Hausdurchsuchung bei ÖVP-nahem Umfrage-Institut Demox
Neben der ÖVP-Umfragen-Affäre rund um Ex-Kanzler Sebastian Kurz und die Meinungsforscherin Sabine Beinschab ("Beinschab-Tool") könnte es noch einen weiteren Umfragen-Skandal geben.
Ermittelt wird gegen fünf namentlich bekannte Beschuldigte und eine unbekannte Person auf Auftraggeber- und auch Auftragnehmer-Seite ermittelt. Drei weitere Personen werden als Angezeigte geführt. Laut WKStA wurden auch weitere Hausdurchsuchungen und Sicherstellungen an mehreren Standorten gesetzt.
Auch das ÖVP-nahe Meinungsforschungsinstitut Demox Research steht im Fokus der Ermittlungen, wie die WKStA bestätigte. Die für die Ministerien durchgeführten Umfragen sollen nicht sachlich notwendig gewesen sein.
WKStA ermittelt: Nächster ÖVP-Umfrageskandal?

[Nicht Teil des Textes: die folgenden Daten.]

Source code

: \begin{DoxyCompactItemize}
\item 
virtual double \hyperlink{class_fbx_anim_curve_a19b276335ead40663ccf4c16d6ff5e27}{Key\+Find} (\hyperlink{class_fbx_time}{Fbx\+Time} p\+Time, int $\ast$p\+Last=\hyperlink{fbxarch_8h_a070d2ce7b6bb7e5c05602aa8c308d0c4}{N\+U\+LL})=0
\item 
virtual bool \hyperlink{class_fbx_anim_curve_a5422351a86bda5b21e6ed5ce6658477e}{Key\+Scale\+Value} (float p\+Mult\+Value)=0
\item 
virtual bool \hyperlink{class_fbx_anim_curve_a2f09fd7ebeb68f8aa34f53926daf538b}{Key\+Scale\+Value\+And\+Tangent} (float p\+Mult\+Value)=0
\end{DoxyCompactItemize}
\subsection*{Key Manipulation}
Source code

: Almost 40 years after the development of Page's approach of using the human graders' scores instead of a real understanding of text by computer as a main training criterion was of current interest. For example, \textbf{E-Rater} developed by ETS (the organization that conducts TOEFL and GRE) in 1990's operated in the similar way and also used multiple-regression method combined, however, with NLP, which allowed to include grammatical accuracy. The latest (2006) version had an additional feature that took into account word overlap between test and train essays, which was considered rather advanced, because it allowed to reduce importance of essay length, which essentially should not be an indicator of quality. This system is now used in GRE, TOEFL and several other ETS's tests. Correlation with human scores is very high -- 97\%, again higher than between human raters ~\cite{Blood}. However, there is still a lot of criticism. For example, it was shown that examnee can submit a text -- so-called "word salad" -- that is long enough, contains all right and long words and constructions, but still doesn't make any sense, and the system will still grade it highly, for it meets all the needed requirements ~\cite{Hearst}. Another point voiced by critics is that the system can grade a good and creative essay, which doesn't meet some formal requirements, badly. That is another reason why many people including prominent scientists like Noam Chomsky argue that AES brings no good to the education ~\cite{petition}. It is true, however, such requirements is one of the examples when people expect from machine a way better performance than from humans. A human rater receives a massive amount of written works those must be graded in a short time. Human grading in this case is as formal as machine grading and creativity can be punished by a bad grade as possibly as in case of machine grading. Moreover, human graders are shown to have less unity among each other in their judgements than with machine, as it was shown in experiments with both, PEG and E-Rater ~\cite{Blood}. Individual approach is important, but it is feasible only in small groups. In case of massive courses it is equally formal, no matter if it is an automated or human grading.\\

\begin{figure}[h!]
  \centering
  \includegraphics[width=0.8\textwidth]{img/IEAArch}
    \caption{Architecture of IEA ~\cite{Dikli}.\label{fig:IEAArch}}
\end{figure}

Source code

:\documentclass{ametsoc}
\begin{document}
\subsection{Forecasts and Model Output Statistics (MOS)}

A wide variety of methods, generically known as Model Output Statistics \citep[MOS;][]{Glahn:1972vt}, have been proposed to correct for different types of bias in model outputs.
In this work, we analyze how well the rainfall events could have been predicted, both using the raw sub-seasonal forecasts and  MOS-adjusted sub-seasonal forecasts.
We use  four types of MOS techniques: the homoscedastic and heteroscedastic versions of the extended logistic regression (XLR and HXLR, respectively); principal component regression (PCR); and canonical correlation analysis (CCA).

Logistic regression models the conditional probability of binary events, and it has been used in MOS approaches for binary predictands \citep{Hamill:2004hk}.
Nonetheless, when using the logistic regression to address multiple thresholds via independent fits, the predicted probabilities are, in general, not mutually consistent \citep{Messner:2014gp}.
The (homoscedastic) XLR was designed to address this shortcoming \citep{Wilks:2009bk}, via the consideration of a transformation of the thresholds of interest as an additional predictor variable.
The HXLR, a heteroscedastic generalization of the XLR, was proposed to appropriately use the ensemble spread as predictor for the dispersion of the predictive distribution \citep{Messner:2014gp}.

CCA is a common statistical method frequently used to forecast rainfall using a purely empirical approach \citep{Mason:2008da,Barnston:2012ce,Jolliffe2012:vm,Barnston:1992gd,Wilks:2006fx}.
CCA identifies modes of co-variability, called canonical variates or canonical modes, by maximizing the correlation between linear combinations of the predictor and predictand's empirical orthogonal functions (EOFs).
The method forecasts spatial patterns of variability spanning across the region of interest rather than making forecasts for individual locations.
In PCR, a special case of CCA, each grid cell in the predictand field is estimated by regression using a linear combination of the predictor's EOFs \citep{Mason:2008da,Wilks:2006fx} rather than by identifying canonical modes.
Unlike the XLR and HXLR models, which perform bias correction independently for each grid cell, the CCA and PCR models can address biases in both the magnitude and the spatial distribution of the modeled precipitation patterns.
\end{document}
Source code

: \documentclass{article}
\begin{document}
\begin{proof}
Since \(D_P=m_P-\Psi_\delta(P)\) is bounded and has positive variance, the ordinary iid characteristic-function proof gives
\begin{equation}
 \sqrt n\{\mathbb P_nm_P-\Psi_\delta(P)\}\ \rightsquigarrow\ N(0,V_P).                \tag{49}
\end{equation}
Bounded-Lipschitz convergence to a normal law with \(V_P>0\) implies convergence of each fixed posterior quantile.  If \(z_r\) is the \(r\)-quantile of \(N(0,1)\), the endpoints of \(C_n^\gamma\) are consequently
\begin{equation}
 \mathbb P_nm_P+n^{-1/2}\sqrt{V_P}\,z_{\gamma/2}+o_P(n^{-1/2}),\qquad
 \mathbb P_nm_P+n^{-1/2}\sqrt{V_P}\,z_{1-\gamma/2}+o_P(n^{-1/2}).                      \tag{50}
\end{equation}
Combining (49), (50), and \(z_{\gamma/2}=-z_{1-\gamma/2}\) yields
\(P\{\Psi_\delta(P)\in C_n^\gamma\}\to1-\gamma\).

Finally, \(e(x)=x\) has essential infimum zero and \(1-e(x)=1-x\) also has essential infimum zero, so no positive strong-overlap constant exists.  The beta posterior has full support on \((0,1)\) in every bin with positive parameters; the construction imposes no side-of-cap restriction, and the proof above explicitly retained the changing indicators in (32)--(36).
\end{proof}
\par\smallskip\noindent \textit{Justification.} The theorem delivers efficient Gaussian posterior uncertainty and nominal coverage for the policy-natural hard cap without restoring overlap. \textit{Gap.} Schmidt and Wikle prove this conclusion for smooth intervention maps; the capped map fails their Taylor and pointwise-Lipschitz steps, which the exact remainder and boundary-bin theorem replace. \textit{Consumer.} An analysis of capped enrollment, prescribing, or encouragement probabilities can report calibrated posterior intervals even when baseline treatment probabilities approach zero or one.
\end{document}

Hausdurchsuchung am Dienstag
Laut "Kronen Zeitung" wurden in den Räumlichkeiten des Instituts am Dienstag Beweismittel gesichert. Ermittelt wird im Zusammenhang mit der Beauftragung von Meinungsumfragen durch das Wirtschafts-, das Landwirtschafts- und das Verteidigungsministerium wegen Untreue, Betrug und wettbewerbsbeschränkender Absprachen.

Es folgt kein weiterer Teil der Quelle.